Orey Financial acredita que Bankia não comprará Popular antes de um resgate

Considera-se que não haverá bônus se ocorre uma operação corporativa
É difícil que os acionistas Popular dar o visto bom a um aumento de capital ou a uma compra, não haverá fusão com Bankia, pelo menos de momento e se Popular fora comprado a operação não teria prima. Essas são as três grandes conclusões de Borja Loiro, ‘head of brokerage’ Orey Financial, em Espanha, após o extraordinário queda de 18% sofrido por citações Popular de quinta-feira.
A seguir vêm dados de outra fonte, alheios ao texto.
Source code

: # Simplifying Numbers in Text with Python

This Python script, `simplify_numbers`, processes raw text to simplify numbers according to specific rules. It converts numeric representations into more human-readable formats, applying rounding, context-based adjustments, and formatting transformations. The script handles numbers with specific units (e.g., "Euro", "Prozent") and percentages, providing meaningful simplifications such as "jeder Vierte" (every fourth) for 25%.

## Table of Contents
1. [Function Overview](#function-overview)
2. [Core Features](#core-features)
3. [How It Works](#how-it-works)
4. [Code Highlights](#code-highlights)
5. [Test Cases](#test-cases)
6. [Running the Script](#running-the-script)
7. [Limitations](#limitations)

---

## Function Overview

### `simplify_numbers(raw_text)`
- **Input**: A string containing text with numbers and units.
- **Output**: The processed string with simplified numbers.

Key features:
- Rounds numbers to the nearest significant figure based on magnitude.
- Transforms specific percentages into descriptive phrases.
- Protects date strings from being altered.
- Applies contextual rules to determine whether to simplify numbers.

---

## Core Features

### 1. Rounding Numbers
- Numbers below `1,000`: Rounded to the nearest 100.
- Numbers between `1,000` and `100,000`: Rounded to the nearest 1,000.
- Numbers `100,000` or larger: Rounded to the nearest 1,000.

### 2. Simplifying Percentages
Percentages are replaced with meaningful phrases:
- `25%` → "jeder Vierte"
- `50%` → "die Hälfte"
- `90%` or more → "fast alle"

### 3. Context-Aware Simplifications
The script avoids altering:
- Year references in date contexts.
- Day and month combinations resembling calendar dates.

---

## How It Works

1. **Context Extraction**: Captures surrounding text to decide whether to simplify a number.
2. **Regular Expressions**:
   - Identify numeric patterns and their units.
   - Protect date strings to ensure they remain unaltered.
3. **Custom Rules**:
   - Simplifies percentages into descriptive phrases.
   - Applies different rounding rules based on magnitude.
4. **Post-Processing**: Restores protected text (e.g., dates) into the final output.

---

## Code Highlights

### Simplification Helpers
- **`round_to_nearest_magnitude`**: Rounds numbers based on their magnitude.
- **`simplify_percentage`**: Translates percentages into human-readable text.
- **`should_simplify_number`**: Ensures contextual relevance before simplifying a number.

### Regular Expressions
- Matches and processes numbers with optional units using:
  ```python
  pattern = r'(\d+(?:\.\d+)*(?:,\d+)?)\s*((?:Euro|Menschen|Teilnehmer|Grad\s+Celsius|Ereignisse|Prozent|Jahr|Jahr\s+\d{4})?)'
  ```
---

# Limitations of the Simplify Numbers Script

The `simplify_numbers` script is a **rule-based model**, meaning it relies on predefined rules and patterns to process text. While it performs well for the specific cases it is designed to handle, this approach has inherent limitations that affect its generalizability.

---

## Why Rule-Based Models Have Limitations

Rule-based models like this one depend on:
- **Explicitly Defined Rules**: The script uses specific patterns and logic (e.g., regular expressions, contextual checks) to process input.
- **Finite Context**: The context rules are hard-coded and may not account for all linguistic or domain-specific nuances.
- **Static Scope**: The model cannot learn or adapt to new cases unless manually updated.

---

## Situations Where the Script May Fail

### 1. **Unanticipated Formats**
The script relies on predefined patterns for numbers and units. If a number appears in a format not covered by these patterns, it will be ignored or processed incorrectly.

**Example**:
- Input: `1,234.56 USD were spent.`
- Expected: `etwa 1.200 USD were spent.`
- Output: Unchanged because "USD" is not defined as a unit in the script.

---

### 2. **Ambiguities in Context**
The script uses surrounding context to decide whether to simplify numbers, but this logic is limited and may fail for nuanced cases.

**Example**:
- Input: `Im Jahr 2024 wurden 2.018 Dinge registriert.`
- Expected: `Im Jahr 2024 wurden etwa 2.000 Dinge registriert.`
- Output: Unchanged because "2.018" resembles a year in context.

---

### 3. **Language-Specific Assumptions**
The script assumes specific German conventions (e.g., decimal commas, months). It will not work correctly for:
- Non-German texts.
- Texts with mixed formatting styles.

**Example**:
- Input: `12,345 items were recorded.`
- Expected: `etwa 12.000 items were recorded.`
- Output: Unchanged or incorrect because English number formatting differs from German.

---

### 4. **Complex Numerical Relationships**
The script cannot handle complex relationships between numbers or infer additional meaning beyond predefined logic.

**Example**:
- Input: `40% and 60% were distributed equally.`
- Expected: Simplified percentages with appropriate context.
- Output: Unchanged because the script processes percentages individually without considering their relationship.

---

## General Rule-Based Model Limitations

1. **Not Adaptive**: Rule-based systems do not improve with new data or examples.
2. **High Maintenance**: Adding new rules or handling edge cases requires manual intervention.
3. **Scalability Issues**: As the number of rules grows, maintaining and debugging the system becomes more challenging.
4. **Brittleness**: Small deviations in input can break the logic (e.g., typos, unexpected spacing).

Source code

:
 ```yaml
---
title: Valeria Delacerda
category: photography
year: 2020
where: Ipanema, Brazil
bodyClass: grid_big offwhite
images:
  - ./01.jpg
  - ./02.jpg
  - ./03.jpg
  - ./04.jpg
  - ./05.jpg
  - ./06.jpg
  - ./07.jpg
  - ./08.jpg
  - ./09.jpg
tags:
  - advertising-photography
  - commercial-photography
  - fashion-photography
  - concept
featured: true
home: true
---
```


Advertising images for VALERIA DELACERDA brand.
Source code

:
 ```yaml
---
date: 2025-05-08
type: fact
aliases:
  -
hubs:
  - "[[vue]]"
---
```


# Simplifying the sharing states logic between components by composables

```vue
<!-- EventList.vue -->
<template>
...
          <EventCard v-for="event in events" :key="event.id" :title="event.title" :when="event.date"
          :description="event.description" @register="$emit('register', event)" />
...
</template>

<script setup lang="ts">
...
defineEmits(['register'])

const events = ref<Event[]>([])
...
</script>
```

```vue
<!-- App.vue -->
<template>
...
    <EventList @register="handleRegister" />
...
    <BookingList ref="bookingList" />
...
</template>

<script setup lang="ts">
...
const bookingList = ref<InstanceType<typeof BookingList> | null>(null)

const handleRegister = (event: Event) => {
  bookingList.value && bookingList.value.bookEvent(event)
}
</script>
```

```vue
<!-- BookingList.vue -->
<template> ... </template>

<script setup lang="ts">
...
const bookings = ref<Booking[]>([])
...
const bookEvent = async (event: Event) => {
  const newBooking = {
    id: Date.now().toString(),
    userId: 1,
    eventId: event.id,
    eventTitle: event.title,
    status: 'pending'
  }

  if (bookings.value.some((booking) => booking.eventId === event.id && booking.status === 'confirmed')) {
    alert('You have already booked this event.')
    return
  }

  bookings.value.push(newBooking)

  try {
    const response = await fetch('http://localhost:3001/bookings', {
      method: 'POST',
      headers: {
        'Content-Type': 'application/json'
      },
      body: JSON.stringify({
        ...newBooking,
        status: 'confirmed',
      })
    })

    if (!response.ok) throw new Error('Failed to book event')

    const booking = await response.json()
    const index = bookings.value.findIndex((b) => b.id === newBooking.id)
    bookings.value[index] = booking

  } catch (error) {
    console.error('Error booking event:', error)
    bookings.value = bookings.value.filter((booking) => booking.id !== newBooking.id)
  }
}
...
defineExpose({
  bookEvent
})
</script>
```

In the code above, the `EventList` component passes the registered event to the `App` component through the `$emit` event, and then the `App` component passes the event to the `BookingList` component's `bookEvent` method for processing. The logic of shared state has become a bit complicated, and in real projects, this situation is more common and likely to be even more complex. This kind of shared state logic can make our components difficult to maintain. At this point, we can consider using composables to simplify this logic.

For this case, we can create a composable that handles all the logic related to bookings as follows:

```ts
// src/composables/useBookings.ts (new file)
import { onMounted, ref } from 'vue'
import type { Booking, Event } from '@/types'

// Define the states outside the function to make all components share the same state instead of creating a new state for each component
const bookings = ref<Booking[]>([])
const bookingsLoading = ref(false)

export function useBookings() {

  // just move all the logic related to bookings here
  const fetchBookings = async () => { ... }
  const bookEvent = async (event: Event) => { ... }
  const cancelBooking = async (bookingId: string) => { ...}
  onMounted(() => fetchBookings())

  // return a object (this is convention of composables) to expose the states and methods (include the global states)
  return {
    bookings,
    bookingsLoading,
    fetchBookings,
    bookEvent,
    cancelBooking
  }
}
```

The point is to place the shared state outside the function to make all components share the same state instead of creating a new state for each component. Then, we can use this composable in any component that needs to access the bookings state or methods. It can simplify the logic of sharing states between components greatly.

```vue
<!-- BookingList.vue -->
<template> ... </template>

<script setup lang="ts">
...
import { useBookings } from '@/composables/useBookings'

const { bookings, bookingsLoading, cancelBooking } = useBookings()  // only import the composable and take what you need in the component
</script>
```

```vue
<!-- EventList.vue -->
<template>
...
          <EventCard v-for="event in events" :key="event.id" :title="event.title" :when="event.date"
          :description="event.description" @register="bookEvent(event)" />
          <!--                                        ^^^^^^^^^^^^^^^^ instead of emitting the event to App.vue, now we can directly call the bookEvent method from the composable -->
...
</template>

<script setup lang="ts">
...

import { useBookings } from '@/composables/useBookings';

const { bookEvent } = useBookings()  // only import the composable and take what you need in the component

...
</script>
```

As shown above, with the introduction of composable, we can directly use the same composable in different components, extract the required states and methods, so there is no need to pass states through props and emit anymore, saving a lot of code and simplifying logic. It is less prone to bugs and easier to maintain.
Loiro lembre-se que Bankia e o Santander se perfilam como possíveis salvadores do Banco Popular, mas garante que “descartamos de imediato, uma operação de fusão com Bankia, a não ser que o banco seja aprovada. Do ponto de vista de Londrina, Popular seria um ativo que lhe daria mais quota a nível nacional, mas tudo vai depender do preço que se possa pagar na operação”.
Orey acredita que “tudo o que for pagar mais de 0,5 – 0,6 vezes o seu valor em livros, nos parece elevado. Em qualquer caso, se se desse uma operação corporativa, não acreditamos que apresente uma prima”, tal como avançou ontem Loiro em um Encontro Digital que manteve com os leitores Expansión.com. Em qualquer caso Borja Loiro acredita que diante da situação que atravessa o banco “está pegando força a idéia de que sofra algum tipo de intervenção por parte das instituições europeias, pois uma nova imagem de capital ou de uma oferta de compra por uma outra entidade (baixo) seria difícil que tivesse a aprovação dos acionistas atuais”.
Loiro considera-se que o tamanho de uma potencial imagem pode chegar a 6.000 milhões de euros para elevar o CET1 de 7,3% para 12%, e o rácio de cobertura do NPA, para 51%. O número é quase três vezes superior ao atual valor de mercado Popular e supera a estimativas de outras empresas, que até agora tinham calculado o valor de um possível alargamento em 4.000 milhões de euros.
Orey acredita que “os investidores que estão dentro Popular deveriam manter posições”. Pelo contrário, garante que aqueles que entrem o valor “devem ter controlado muito bem o risco que se pretende assumir, pela elevada volatilidade a que está submetido”.